Eddie Lucio III. sieht aus, als wäre er seinem Vater aus dem Gesicht geschnitten. Doch wo der Senator ganz die stolze Würde des hart erkämpften Amtes ausstrahlt, kommt der Junior locker daher mit offenem Hemd, ewig klingelndem Handy und gelbem "Live-Strong"-Plastikarmband. Er wollte mal Golfprofi werden, studierte Jura, ging schließlich in die Politik. Dass er ohne seinen Vater kaum der jüngste Abgeordnete im "Lone Star State" wäre, weiß er. "Die ältere Generation der Hispanics hat um einen Platz am Tisch gekämpft", sagt Eddie Lucio III., "meine Generation muss den nächsten Schritt machen: Wir sind jetzt am Tisch. Was fangen wir damit an?"

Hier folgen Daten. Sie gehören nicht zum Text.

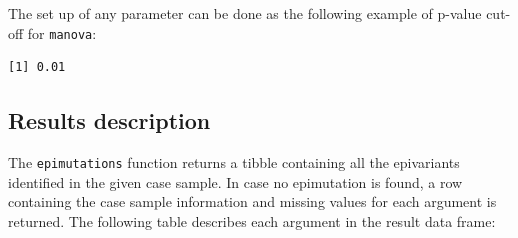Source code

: \documentclass[
]{article}
\newenvironment{Shaded}{\begin{snugshade}}{\end{snugshade}}
\newcommand{\DataTypeTok}[1]{\textcolor[rgb]{0.13,0.29,0.53}{#1}}
\newcommand{\FloatTok}[1]{\textcolor[rgb]{0.00,0.00,0.81}{#1}}
\newcommand{\KeywordTok}[1]{\textcolor[rgb]{0.13,0.29,0.53}{\textbf{#1}}}
\newcommand{\NormalTok}[1]{#1}
\newcommand{\OperatorTok}[1]{\textcolor[rgb]{0.81,0.36,0.00}{\textbf{#1}}}
\newcommand{\StringTok}[1]{\textcolor[rgb]{0.31,0.60,0.02}{#1}}
\begin{document}
The set up of any parameter can be done as the following example of
p-value cut-off for \texttt{manova}:

\begin{Shaded}
\end{Shaded}

\begin{verbatim}
[1] 0.01
\end{verbatim}

\hypertarget{results-description}{%
\subsection{Results description}\label{results-description}}

The \texttt{epimutations} function returns a tibble containing all the
epivariants identified in the given case sample. In case no epimutation
is found, a row containing the case sample information and missing
values for each argument is returned. The following table describes each
argument in the result data frame:
\end{document}
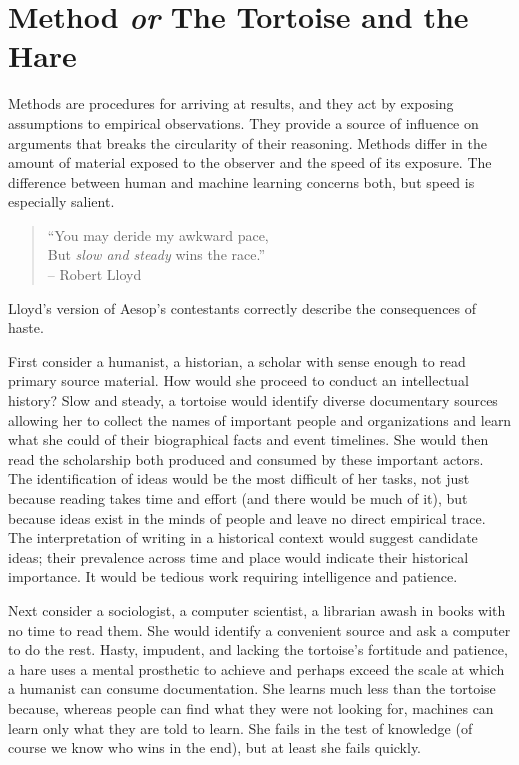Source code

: \documentclass[]{book}
\begin{document}
\section{\texorpdfstring{Method \emph{or} The Tortoise and the
Hare}{Method or The Tortoise and the Hare}}\label{method-or-the-tortoise-and-the-hare}

Methods are procedures for arriving at results, and they act by exposing
assumptions to empirical observations. They provide a source of
influence on arguments that breaks the circularity of their reasoning.
Methods differ in the amount of material exposed to the observer and the
speed of its exposure. The difference between human and machine learning
concerns both, but speed is especially salient.

\begin{quote}
``You may deride my awkward pace,\\
But \emph{slow and steady} wins the race.''\\
-- Robert Lloyd \citeyearpar[38]{Lloyd1762Poems}
\end{quote}

Lloyd's version of Aesop's contestants correctly describe the
consequences of haste.

First consider a humanist, a historian, a scholar with sense enough to
read primary source material. How would she proceed to conduct an
intellectual history? Slow and steady, a tortoise would identify diverse
documentary sources allowing her to collect the names of important
people and organizations and learn what she could of their biographical
facts and event timelines. She would then read the scholarship both
produced and consumed by these important actors. The identification of
ideas would be the most difficult of her tasks, not just because reading
takes time and effort (and there would be much of it), but because ideas
exist in the minds of people and leave no direct empirical trace. The
interpretation of writing in a historical context would suggest
candidate ideas; their prevalence across time and place would indicate
their historical importance. It would be tedious work requiring
intelligence and patience.

Next consider a sociologist, a computer scientist, a librarian awash in
books with no time to read them. She would identify a convenient source
and ask a computer to do the rest. Hasty, impudent, and lacking the
tortoise's fortitude and patience, a hare uses a mental prosthetic to
achieve and perhaps exceed the scale at which a humanist can consume
documentation. She learns much less than the tortoise because, whereas
people can find what they were not looking for, machines can learn only
what they are told to learn. She fails in the test of knowledge (of
course we know who wins in the end), but at least she fails quickly.
\end{document}
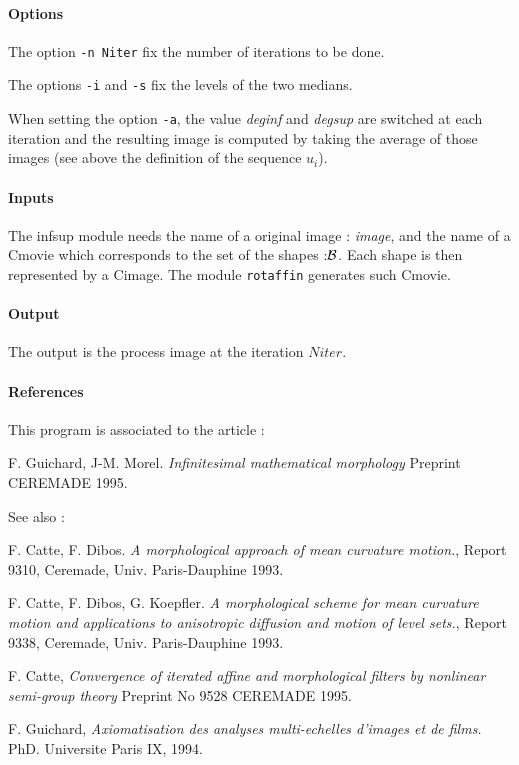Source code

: \paragraph{Options} \mbox{}

The option \verb+-n Niter+ fix the number of iterations to be done. 

The options \verb+-i+ and \verb+-s+ fix the levels of the two medians.

When setting the option \verb+-a+, the value  {\it deginf} and {\it degsup} are switched 
at each iteration and the resulting image is computed by taking the average of those
images (see above the definition of the sequence $u_i$).

\paragraph{Inputs} \mbox{}

The infsup module needs the name of a original image : {\it image}, and the
name of a Cmovie which corresponds to the set of the shapes :$\cal B$. Each shape is then represented by a Cimage.
The module \verb+rotaffin+ generates such Cmovie.

\paragraph{Output} \mbox{}

The output is the process image at the iteration $Niter$.


\paragraph{References} \mbox{}

This program is associated to the article :

F. Guichard, J-M. Morel. {\em Infinitesimal mathematical morphology}
Preprint CEREMADE 1995.

See also :

F. Catte, F. Dibos. {\em A morphological approach of mean curvature motion.}, Report 9310, Ceremade, Univ. Paris-Dauphine 1993.

F. Catte, F. Dibos, G. Koepfler. {\em A morphological scheme for mean curvature motion and applications to anisotropic diffusion and motion of level sets.}, Report 9338, Ceremade, Univ. Paris-Dauphine 1993.

F. Catte, {\em Convergence of iterated affine and morphological filters by nonlinear semi-group theory} Preprint No 9528 CEREMADE 1995.

F. Guichard, {\em Axiomatisation des analyses multi-echelles d'images et de films.} PhD. Universite Paris IX, 1994.














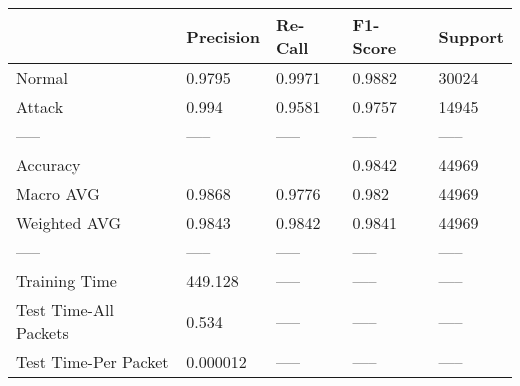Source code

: \begin{tabular}{lllll}
\toprule
{} & Precision & Re-Call & F1-Score & Support \\
\midrule
Normal                &    0.9795 &  0.9971 &   0.9882 &   30024 \\
Attack                &     0.994 &  0.9581 &   0.9757 &   14945 \\
-----                 &     ----- &   ----- &    ----- &   ----- \\
Accuracy              &           &         &   0.9842 &   44969 \\
Macro AVG             &    0.9868 &  0.9776 &    0.982 &   44969 \\
Weighted AVG          &    0.9843 &  0.9842 &   0.9841 &   44969 \\
-----                 &     ----- &   ----- &    ----- &   ----- \\
Training Time         &   449.128 &   ----- &    ----- &   ----- \\
Test Time-All Packets &     0.534 &   ----- &    ----- &   ----- \\
Test Time-Per Packet  &  0.000012 &   ----- &    ----- &   ----- \\
\bottomrule
\end{tabular}
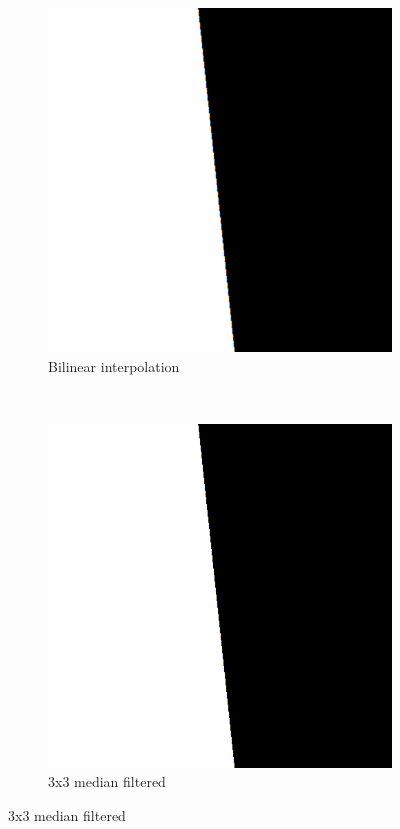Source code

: \documentclass[a4paper]{article}
\begin{document}
\begin{figure}[H]
	\centering
	\begin{subfigure}[h]{0.48\textwidth}
		\centering
		\includegraphics[width=\textwidth]{black_and_white_bilinear_interpolated}
		\caption*{Bilinear interpolation}
	\end{subfigure}
	~
	\begin{subfigure}[h]{0.48\textwidth}
		\centering
		\includegraphics[width=\textwidth]{black_and_white_median_filtered_3x3}
		\caption*{3x3 median filtered}
	\end{subfigure}	
	

\end{figure}
\end{document}
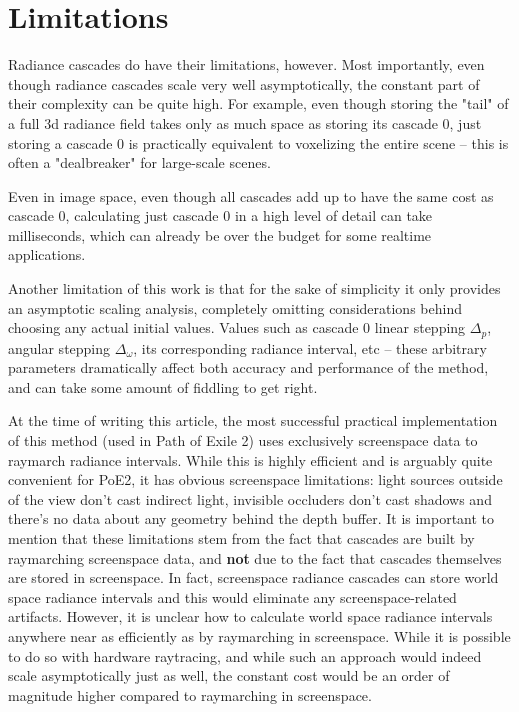 \documentclass{jcgt}
\begin{document}
\section{Limitations}
Radiance cascades do have their limitations, however. Most importantly, even though radiance cascades scale very well asymptotically, the constant part of their complexity can be quite high. For example, even though storing the "tail" of a full 3d radiance field takes only as much space as storing its cascade 0, just storing a cascade 0 is practically equivalent to voxelizing the entire scene -- this is often a "dealbreaker" for large-scale scenes.

Even in image space, even though all cascades add up to have the same cost as cascade 0, calculating just cascade 0 in a high level of detail can take milliseconds, which can already be over the budget for some realtime applications.

Another limitation of this work is that for the sake of simplicity it only provides an asymptotic scaling analysis, completely omitting considerations behind choosing any actual initial values. Values such as cascade 0 linear stepping $\Delta_p$, angular stepping $\Delta_\omega$, its corresponding radiance interval, etc -- these arbitrary parameters dramatically affect both accuracy and performance of the method, and can take some amount of fiddling to get right.

At the time of writing this article, the most successful practical implementation of this method (used in Path of Exile 2) uses exclusively screenspace data to raymarch radiance intervals. While this is highly efficient and is arguably quite convenient for PoE2, it has obvious screenspace limitations: light sources outside of the view don't cast indirect light, invisible occluders don't cast shadows and there's no data about any geometry behind the depth buffer. It is important to mention that these limitations stem from the fact that cascades are built by raymarching screenspace data, and \textbf{not} due to the fact that cascades themselves are stored in screenspace. In fact, screenspace radiance cascades can store world space radiance intervals and this would eliminate any screenspace-related artifacts. However, it is unclear how to calculate world space radiance intervals anywhere near as efficiently as by raymarching in screenspace. While it is possible to do so with hardware raytracing, and while such an approach would indeed scale asymptotically just as well, the constant cost would be an order of magnitude higher compared to raymarching in screenspace.
\end{document}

Irgendwann hat ihn ein Freund auf Barack Obama aufmerksam gemacht. Der junge Hispanic las die Bücher und hörte die Reden des jungen Schwarzen und war begeistert. Der Schwung und Optimismus hat ihn mitgerissen, aber auch die Hoffnung, mit Obama alte Denkmuster zu überwinden, die den Menschen eine Gruppenidentität aufzwingen, sie nach Hautfarbe oder Herkunft sortieren.

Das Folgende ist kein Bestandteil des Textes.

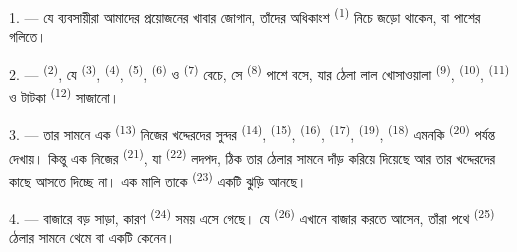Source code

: %

\VUsaut{4.0mm}
\VUsaut{3.0mm}

\VUsaut{3.0mm}

1. --- যে ব্যবসায়ীরা আমাদের প্রয়োজনের খাবার জোগান, তাঁদের অধিকাংশ
  \textsuperscript{(1)} নিচে জড়ো থাকেন, বা
পাশের গলিতে।

2. ---  \textsuperscript{(2)}, যে 
\textsuperscript{(3)},  \textsuperscript{(4)},
 \textsuperscript{(5)},  \textsuperscript{(6)}
ও  \textsuperscript{(7)} বেচে, সে  \textsuperscript{(8)} পাশে বসে, যার ঠেলা লাল খোসাওয়ালা
 \textsuperscript{(9)}, 
\textsuperscript{(10)},  \textsuperscript{(11)} ও
টাটকা  \textsuperscript{(12)} সাজানো।

3. --- তার সামনে এক  \textsuperscript{(13)} নিজের
খদ্দেরদের সুন্দর  \textsuperscript{(14)}, 
\textsuperscript{(15)},  \textsuperscript{(16)}, 
\textsuperscript{(17)},  \textsuperscript{(19)}, 
\textsuperscript{(18)} এমনকি  \textsuperscript{(20)} পর্যন্ত
দেখায়। কিন্তু এক  নিজের 
\textsuperscript{(21)}, যা  \textsuperscript{(22)} লদপদ,
ঠিক তার ঠেলার সামনে দাঁড় করিয়ে দিয়েছে আর তার খদ্দেরদের কাছে আসতে দিচ্ছে না।
এক মালি তাকে  \textsuperscript{(23)} একটি ঝুড়ি আনছে।

\VUsaut{4.0mm}
\VUsaut{3.0mm}

4. --- বাজারে বড় সাড়া, কারণ  \textsuperscript{(24)} সময় এসে
গেছে। যে  \textsuperscript{(26)} এখানে বাজার করতে আসেন, তাঁরা
পথে  \textsuperscript{(25)} ঠেলার সামনে থেমে
 বা একটি  কেনেন।

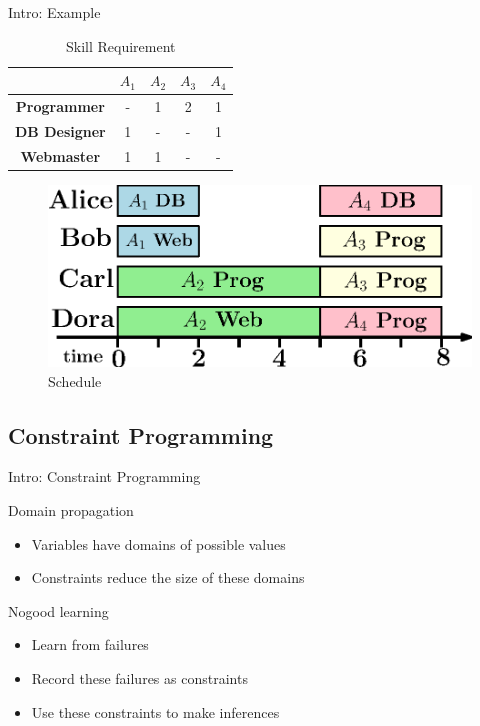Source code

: \documentclass{beamer}
\begin{document}
\begin{frame}{Intro: Example}
\begin{multicols}{2}
		\begin{table}
			\caption{Skill Requirement}
			\begin{tabular}{c|cccc}
				\hline
				 & $A_1$ & $A_2$ & $A_3$ & $A_4$ \\
				\hline
				{\tiny {\bf Programmer}} & - & 1 & 2 & 1 \\
				{\tiny {\bf DB Designer}} & 1 & - & - & 1 \\
				{\tiny {\bf Webmaster}} & 1 & 1 & - & - \\
				\hline
			\end{tabular}
		\end{table}\pause
		\vspace{-8mm}
		\begin{figure}[H]
			\includegraphics[width=\linewidth]{images/sched.eps}
			\caption{Schedule}
		\end{figure}

	\end{multicols}
\end{frame}

\subsection{Constraint Programming}
\begin{frame}{Intro: Constraint Programming}
	\begin{multicols}{2}
		Domain propagation
		\begin{itemize}
			\item Variables have domains of possible values
			\item Constraints reduce the size of these domains
		\end{itemize}\pause
		\columnbreak
		Nogood learning
		\begin{itemize}
			\item Learn from failures
			\item Record these failures as constraints
			\item Use these constraints to make inferences
		\end{itemize}
	\end{multicols}
\end{frame}
\end{document}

Wenn Obama jetzt politische Mauern einreiße, werde das auch den Hispanics nutzen, glaubt Lucio-Junior: "Wenn es einen schwarzen Präsidenten gibt, werden andere Minderheiten sagen, wir können das auch."

"Im Herzen kann ich ihn verstehen", sagt der alte Senator. An seiner Wand hängt ein Bild von Robert Kennedy, dem charismatischen JFK-Bruder, der 1968 im Präsidentschaftswahlkampf ermordet wurde. "Robert Kennedy war mein Idol", erzählt der Vater, "ich glaube, mein Sohn sieht etwas ähnliches in Obama."

Trotzdem will er das Rio-Grande-Tal für Hillary Clinton gewinnen. Sein Sohn setzt auf hispanische Jungwähler, die laut Umfragen wie er Obama zuneigen. Egal wer gewinnt: Im November wollen die Lucios gemeinsam dafür kämpfen, dass ein Demokrat ins Weiße Haus einzieht.